(YOUR GOAL):
Pull out every line below that holds the word "Gesamtpuffer".

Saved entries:

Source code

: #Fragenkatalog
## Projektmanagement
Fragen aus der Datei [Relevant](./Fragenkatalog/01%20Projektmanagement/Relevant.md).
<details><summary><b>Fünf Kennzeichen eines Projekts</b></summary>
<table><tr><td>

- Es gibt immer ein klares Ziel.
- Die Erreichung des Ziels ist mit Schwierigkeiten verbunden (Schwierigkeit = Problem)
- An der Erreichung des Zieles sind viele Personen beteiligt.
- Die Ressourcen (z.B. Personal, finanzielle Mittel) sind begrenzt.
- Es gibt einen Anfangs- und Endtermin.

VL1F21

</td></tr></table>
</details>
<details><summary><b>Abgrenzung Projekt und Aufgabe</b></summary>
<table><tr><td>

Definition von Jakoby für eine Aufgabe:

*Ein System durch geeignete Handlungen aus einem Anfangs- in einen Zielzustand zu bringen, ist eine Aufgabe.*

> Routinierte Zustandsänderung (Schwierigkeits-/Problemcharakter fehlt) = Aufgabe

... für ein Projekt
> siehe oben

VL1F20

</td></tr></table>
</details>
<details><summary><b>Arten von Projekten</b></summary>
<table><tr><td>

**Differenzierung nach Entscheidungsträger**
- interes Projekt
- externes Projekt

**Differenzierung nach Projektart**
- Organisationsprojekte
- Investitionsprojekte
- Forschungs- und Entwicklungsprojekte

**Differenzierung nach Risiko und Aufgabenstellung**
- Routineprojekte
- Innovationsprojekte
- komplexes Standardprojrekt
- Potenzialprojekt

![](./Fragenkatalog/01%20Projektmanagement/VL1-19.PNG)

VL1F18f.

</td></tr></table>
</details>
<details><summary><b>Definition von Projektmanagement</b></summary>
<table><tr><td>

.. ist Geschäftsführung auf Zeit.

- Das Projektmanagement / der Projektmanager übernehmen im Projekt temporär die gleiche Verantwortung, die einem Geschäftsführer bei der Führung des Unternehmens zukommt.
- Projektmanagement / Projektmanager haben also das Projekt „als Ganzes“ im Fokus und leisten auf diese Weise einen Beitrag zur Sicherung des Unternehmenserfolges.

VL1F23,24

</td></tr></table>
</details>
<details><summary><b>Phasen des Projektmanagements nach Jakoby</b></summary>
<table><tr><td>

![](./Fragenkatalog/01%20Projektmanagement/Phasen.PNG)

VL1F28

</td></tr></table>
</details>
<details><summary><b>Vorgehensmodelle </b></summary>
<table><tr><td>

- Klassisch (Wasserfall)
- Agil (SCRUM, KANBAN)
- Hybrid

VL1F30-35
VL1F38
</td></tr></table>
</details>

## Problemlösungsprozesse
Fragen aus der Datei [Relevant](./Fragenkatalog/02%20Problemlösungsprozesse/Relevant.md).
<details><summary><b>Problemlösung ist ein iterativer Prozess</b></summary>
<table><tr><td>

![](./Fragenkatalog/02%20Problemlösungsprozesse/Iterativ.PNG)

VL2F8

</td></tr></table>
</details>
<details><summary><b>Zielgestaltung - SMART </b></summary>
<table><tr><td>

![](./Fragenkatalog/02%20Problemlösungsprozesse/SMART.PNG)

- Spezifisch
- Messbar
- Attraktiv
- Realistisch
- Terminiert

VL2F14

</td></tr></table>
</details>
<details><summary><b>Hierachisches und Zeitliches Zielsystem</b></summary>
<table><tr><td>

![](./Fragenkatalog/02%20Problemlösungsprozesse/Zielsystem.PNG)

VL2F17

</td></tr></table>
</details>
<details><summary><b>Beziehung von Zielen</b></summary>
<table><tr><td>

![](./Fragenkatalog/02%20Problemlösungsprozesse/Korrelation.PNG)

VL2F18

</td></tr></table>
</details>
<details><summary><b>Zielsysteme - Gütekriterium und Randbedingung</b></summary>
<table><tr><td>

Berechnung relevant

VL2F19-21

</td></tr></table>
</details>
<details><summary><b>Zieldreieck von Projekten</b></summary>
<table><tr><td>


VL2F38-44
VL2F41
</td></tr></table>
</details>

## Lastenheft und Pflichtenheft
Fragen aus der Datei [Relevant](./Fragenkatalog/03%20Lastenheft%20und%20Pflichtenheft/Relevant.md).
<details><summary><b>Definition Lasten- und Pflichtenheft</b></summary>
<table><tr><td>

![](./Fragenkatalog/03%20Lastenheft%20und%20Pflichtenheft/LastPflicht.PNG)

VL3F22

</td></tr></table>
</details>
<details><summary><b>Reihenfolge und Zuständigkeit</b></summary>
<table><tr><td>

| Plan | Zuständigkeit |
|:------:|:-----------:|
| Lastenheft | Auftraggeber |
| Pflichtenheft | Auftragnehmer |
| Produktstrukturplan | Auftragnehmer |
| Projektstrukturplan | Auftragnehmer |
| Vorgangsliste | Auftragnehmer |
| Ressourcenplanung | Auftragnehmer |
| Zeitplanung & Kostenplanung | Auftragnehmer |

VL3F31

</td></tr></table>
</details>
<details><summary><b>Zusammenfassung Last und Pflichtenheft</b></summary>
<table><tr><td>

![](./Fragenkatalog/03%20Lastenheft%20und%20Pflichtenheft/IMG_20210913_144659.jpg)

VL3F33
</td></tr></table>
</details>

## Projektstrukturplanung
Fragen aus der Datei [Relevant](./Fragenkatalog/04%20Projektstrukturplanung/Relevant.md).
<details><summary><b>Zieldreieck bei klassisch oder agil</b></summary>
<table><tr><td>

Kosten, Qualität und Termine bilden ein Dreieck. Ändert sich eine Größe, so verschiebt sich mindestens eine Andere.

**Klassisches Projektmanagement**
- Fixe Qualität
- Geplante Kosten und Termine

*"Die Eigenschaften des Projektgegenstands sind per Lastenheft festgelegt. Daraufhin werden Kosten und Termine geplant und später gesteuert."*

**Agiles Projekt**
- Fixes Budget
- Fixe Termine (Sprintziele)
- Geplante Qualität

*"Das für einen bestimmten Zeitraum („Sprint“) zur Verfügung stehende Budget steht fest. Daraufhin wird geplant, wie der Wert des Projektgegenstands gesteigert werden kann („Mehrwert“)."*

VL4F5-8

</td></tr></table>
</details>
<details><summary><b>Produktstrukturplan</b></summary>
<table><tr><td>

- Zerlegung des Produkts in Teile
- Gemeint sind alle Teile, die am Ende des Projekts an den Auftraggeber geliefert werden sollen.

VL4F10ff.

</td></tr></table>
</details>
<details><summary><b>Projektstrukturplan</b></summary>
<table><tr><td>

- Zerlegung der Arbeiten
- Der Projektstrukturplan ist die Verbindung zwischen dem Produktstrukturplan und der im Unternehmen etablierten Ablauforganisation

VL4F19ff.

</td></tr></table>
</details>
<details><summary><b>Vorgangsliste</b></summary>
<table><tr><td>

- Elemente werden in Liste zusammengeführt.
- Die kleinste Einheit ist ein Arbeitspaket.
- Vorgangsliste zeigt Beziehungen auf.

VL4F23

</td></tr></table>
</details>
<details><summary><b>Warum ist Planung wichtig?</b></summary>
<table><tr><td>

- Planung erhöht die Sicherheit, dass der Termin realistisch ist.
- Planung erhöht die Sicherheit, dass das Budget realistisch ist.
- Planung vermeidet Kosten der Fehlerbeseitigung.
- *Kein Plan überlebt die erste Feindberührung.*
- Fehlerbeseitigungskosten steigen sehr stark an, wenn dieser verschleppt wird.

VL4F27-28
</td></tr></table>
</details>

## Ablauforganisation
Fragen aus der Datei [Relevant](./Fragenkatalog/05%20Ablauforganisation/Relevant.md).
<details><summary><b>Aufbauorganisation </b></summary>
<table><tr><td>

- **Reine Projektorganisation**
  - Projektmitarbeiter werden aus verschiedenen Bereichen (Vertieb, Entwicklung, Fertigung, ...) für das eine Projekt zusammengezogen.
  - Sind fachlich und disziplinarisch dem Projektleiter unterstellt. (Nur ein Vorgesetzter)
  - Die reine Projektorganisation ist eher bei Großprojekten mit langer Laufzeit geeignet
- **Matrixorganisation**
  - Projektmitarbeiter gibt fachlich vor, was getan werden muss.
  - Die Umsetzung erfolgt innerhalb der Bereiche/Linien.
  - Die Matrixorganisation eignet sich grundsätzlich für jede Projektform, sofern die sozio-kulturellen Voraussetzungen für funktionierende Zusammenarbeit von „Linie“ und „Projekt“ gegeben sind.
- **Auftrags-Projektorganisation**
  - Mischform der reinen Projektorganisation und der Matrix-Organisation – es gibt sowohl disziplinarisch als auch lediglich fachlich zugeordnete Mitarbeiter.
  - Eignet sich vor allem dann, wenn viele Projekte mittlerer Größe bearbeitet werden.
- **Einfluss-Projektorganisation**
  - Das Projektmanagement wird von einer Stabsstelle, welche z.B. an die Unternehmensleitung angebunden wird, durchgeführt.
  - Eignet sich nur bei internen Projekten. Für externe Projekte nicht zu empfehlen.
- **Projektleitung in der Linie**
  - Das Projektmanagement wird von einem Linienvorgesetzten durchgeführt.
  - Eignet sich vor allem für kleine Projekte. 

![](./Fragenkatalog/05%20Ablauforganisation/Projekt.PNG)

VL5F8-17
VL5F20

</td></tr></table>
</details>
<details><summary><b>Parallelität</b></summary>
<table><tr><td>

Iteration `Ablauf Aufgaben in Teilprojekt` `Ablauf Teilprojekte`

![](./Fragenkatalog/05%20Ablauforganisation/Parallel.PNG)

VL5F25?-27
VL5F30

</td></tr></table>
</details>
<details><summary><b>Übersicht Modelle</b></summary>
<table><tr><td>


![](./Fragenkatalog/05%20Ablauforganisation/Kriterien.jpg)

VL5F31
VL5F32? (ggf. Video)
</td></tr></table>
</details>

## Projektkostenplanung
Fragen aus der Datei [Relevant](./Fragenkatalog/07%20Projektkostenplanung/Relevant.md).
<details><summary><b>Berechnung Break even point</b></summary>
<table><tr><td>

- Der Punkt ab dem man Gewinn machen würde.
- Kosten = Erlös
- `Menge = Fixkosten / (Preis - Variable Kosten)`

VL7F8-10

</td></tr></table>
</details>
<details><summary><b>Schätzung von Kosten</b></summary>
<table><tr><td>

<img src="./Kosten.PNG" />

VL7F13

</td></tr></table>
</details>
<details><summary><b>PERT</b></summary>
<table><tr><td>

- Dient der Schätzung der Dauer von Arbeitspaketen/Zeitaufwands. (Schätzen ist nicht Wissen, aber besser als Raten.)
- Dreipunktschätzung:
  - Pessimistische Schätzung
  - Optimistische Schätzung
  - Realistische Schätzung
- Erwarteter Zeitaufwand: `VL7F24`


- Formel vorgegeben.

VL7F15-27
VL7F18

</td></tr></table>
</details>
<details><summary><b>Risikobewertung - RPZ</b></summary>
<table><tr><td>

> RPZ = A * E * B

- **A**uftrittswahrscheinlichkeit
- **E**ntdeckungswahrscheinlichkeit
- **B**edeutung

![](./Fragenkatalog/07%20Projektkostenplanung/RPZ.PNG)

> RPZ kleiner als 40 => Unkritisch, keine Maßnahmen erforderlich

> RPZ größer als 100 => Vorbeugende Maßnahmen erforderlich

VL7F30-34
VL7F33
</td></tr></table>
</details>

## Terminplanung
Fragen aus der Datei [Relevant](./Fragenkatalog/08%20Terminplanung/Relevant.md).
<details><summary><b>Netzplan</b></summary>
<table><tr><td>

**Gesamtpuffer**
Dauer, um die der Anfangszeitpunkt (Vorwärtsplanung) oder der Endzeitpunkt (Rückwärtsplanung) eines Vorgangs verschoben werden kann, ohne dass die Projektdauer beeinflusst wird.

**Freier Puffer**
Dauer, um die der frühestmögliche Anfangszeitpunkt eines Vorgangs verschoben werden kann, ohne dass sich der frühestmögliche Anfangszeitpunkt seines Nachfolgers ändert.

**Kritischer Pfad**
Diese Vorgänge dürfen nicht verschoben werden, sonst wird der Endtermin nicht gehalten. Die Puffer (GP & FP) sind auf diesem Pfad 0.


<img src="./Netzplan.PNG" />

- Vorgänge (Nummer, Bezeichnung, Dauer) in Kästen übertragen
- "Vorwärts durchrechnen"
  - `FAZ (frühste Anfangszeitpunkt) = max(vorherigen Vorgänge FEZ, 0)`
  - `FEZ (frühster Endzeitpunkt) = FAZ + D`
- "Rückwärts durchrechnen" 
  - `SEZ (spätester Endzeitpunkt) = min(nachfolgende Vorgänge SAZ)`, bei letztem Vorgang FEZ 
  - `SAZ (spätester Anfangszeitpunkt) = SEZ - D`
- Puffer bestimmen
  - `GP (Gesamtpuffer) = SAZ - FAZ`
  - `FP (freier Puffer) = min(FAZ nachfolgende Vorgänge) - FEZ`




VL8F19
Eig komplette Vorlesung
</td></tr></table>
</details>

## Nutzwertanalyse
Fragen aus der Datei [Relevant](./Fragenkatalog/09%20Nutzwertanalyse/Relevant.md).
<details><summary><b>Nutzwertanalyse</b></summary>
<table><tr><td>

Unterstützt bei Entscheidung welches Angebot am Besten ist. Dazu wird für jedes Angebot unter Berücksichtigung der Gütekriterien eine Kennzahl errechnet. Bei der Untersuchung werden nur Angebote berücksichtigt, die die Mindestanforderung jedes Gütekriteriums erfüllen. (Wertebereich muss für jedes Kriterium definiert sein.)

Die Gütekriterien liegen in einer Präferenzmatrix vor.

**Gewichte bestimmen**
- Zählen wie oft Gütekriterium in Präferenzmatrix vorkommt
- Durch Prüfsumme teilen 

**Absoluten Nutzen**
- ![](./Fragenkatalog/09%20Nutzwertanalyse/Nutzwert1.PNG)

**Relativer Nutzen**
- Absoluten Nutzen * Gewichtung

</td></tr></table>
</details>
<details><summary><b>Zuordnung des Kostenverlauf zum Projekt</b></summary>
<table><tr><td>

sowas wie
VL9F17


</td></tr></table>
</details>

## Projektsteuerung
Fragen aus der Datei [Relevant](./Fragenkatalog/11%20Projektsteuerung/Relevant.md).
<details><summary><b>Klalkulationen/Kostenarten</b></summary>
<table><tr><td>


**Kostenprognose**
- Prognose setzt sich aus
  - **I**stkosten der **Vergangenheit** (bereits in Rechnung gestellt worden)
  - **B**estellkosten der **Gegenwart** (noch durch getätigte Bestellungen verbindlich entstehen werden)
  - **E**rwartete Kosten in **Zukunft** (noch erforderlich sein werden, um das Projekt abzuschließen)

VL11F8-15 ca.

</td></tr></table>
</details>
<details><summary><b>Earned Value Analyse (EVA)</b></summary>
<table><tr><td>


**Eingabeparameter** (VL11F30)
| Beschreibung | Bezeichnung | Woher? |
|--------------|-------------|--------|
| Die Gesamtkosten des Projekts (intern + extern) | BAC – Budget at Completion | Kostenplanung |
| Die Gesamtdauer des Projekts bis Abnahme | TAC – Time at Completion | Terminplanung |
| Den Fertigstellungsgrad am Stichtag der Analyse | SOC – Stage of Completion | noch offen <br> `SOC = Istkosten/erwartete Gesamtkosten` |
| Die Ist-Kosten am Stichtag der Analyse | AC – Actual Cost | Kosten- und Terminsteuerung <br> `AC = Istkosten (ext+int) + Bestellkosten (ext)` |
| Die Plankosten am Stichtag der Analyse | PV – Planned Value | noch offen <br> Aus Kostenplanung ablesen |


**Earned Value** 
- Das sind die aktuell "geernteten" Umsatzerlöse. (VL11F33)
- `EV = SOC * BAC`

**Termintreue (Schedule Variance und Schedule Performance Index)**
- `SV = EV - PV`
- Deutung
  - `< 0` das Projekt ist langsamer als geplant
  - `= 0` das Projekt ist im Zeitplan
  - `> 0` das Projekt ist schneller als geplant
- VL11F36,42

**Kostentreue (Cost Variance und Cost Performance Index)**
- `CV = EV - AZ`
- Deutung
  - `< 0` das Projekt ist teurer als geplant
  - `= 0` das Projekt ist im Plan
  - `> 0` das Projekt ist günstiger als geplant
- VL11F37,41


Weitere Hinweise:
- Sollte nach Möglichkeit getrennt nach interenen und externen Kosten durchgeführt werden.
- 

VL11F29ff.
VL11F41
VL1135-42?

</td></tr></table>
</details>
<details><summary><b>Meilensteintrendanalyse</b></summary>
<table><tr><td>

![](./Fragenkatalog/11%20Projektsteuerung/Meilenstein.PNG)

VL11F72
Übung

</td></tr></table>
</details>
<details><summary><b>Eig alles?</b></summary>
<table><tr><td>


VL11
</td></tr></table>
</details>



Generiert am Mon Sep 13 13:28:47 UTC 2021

(FINAL ANSWER):
**Gesamtpuffer**
  - `GP (Gesamtpuffer) = SAZ - FAZ`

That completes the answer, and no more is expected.